STUDY MATERIAL —
▼▼▼
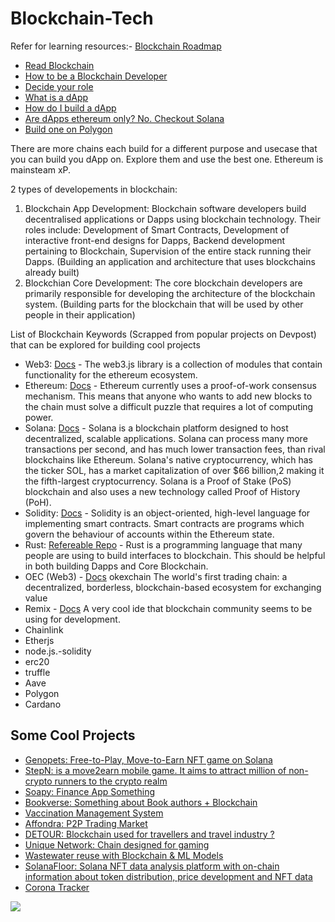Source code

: # Blockchain-Tech

Refer for learning resources:- [Blockchain Roadmap](https://github.com/Envoy-VC/blockchain-app-developer-roadmap) 

- [Read Blockchain](https://medium.com/programmers-blockchain/blockchain-development-mega-guide-5a316e6d10df)
- [How to be a Blockchain Developer](https://www.edureka.co/blog/how-to-become-blockchain-developer/)
- [Decide your role](https://medium.com/coinmonks/to-be-a-blockchain-developer-or-to-be-dapps-developer-fe6618f44dd1)
- [What is a dApp](https://ethereum.org/en/developers/docs/dapps/)
- [How do I build a dApp](https://levelup.gitconnected.com/the-complete-guide-to-building-an-ethereum-dapp-1692976ec4a5)
- [Are dApps ethereum only? No. Checkout Solana](https://www.antiersolutions.com/8-steps-to-create-your-own-dapp-on-solana-blockchain/)
- [Build one on Polygon](https://www.leewayhertz.com/decentralized-app-on-polygon/)

There are more chains each build for a different purpose and usecase that you can build you dApp on. Explore them and use the best one. Ethereum is mainsteam xP.

2 types of developements in blockchain:

1. Blockchain App Development: Blockchain software developers build decentralised applications or Dapps using blockchain technology. Their roles include: Development of Smart Contracts, Development of interactive front-end designs for Dapps, Backend development pertaining to Blockchain, Supervision of the entire stack running their Dapps. (Building an application and architecture that uses blockchains already built)
2. Blockchian Core Development: The core blockchain developers are primarily responsible for developing the architecture of the blockchain system. (Building parts for the blockchain that will be used by other people in their application)


List of Blockchain Keywords (Scrapped from popular projects on Devpost) that can be explored for building cool projects

- Web3: [Docs](https://web3js.readthedocs.io/en/v1.7.0/getting-started.html) - The web3.js library is a collection of modules that contain functionality for the ethereum ecosystem.
- Ethereum: [Docs](https://ethereum.org/en/developers/docs/) - Ethereum currently uses a proof-of-work consensus mechanism. This means that anyone who wants to add new blocks to the chain must solve a difficult puzzle that requires a lot of computing power.
- Solana: [Docs](https://docs.solana.com/developing/programming-model/overview) - Solana is a blockchain platform designed to host decentralized, scalable applications. Solana can process many more transactions per second, and has much lower transaction fees, than rival blockchains like Ethereum. Solana's native cryptocurrency, which has the ticker SOL, has a market capitalization of over $66 billion,2 making it the fifth-largest cryptocurrency. Solana is a Proof of Stake (PoS) blockchain and also uses a new technology called Proof of History (PoH).
- Solidity: [Docs](https://docs.soliditylang.org/en/v0.8.11/) - Solidity is an object-oriented, high-level language for implementing smart contracts. Smart contracts are programs which govern the behaviour of accounts within the Ethereum state.
- Rust: [Refereable Repo](https://github.com/rust-in-blockchain/awesome-blockchain-rust) - Rust is a programming language that many people are using to build interfaces to blockchain. This should be helpful in both building Dapps and Core Blockchain.
- OEC (Web3) - [Docs](https://okexchain-docs.readthedocs.io/en/latest/) okexchain The world's first trading chain: a decentralized, borderless, blockchain-based ecosystem for exchanging value
- Remix - [Docs](https://remix-ide.readthedocs.io/en/latest/run.html) A very cool ide that blockchain community seems to be using for development.
- Chainlink
- Etherjs
- node.js.-solidity
- erc20
- truffle
- Aave
- Polygon
- Cardano

## Some Cool Projects

- [Genopets: Free-to-Play, Move-to-Earn NFT game on Solana ](https://devpost.com/software/genopets-zs1la5)
- [StepN: is a move2earn mobile game. It aims to attract million of non-crypto runners to the crypto realm](https://devpost.com/software/find-satoshi)
- [Soapy: Finance App Something](https://devpost.com/software/soapy-finance)
- [Bookverse: Something about Book authors + Blockchain](https://devpost.com/software/bookverse)
- [Vaccination Management System](https://devpost.com/software/vaccination-management-system)
- [Affondra: P2P Trading Market](https://devpost.com/software/affondra)
- [DETOUR: Blockchain used for travellers and travel industry ?](https://devpost.com/software/detour-c6tidg)
- [Unique Network: Chain designed for gaming](https://devpost.com/software/unique-network)
- [Wastewater reuse with Blockchain & ML Models](https://devpost.com/software/code_for_clean_water)
- [SolanaFloor: Solana NFT data analysis platform with on-chain information about token distribution, price development and NFT data](https://devpost.com/software/solanafloor)
- [Corona Tracker](https://devpost.com/software/coronatracker-9nhoz0)

![](https://camo.githubusercontent.com/11668c6994046709fd6803d37a370af4f84c676debb2b2b49de2bd162ea6a808/68747470733a2f2f6465762d746f2d75706c6f6164732e73332e616d617a6f6e6177732e636f6d2f75706c6f6164732f61727469636c65732f706d667476306d6338323233786c3032376a336c2e706e67)

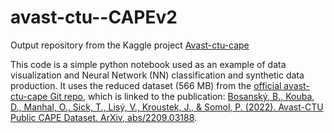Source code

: # avast-ctu--CAPEv2
Output repository from the Kaggle project [Avast-ctu-cape](https://www.kaggle.com/code/keilamoral/avast-ctu-cape)

This code is a simple python notebook used as an example of data visualization and Neural Network (NN) classification and synthetic data production. It uses the reduced dataset (566 MB) from the [official avast-ctu-cape Git repo](https://github.com/avast/avast-ctu-cape-dataset), which is linked to the publication: [Bosanský, B., Kouba, D., Manhal, O., Sick, T., Lisý, V., Kroustek, J., & Somol, P. (2022). Avast-CTU Public CAPE Dataset. ArXiv, abs/2209.03188](https://arxiv.org/pdf/2209.03188).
▲▲▲
Report only how many lines in the records contain the word "guide".

2